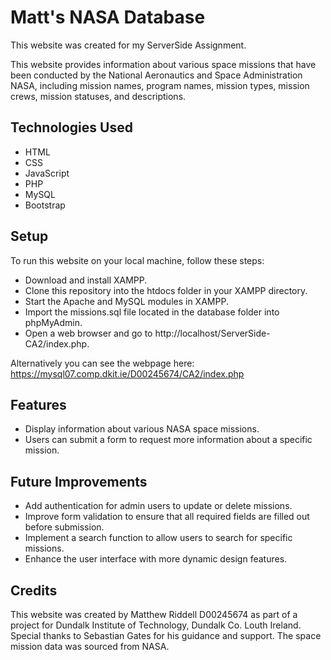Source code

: # Matt's NASA Database
This website was created for my ServerSide Assignment.

This website provides information about various space missions that have been conducted by the National Aeronautics and Space Administration NASA, including mission names, program names, mission types, mission crews, mission statuses, and descriptions.

## Technologies Used
* HTML
* CSS
* JavaScript
* PHP
* MySQL
* Bootstrap

## Setup
To run this website on your local machine, follow these steps:

* Download and install XAMPP.
* Clone this repository into the htdocs folder in your XAMPP directory.
* Start the Apache and MySQL modules in XAMPP.
* Import the missions.sql file located in the database folder into phpMyAdmin.
* Open a web browser and go to http://localhost/ServerSide-CA2/index.php.

Alternatively you can see the webpage here: https://mysql07.comp.dkit.ie/D00245674/CA2/index.php 

## Features
* Display information about various NASA space missions.
* Users can submit a form to request more information about a specific mission.

## Future Improvements
* Add authentication for admin users to update or delete missions.
* Improve form validation to ensure that all required fields are filled out before submission.
* Implement a search function to allow users to search for specific missions.
* Enhance the user interface with more dynamic design features.

## Credits
This website was created by Matthew Riddell D00245674 as part of a project for Dundalk Institute of Technology, Dundalk Co. Louth Ireland. Special thanks to Sebastian Gates for his guidance and support. The space mission data was sourced from NASA.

## Exercise objective
Would you please copy, word for word, everything above from the line containing "This website provides" down to the line containing "## Future Improvements", those two lines included?

## Response to the task
This website provides information about various space missions that have been conducted by the National Aeronautics and Space Administration NASA, including mission names, program names, mission types, mission crews, mission statuses, and descriptions.

## Technologies Used
* HTML
* CSS
* JavaScript
* PHP
* MySQL
* Bootstrap

## Setup
To run this website on your local machine, follow these steps:

* Download and install XAMPP.
* Clone this repository into the htdocs folder in your XAMPP directory.
* Start the Apache and MySQL modules in XAMPP.
* Import the missions.sql file located in the database folder into phpMyAdmin.
* Open a web browser and go to http://localhost/ServerSide-CA2/index.php.

Alternatively you can see the webpage here: https://mysql07.comp.dkit.ie/D00245674/CA2/index.php 

## Features
* Display information about various NASA space missions.
* Users can submit a form to request more information about a specific mission.

## Future Improvements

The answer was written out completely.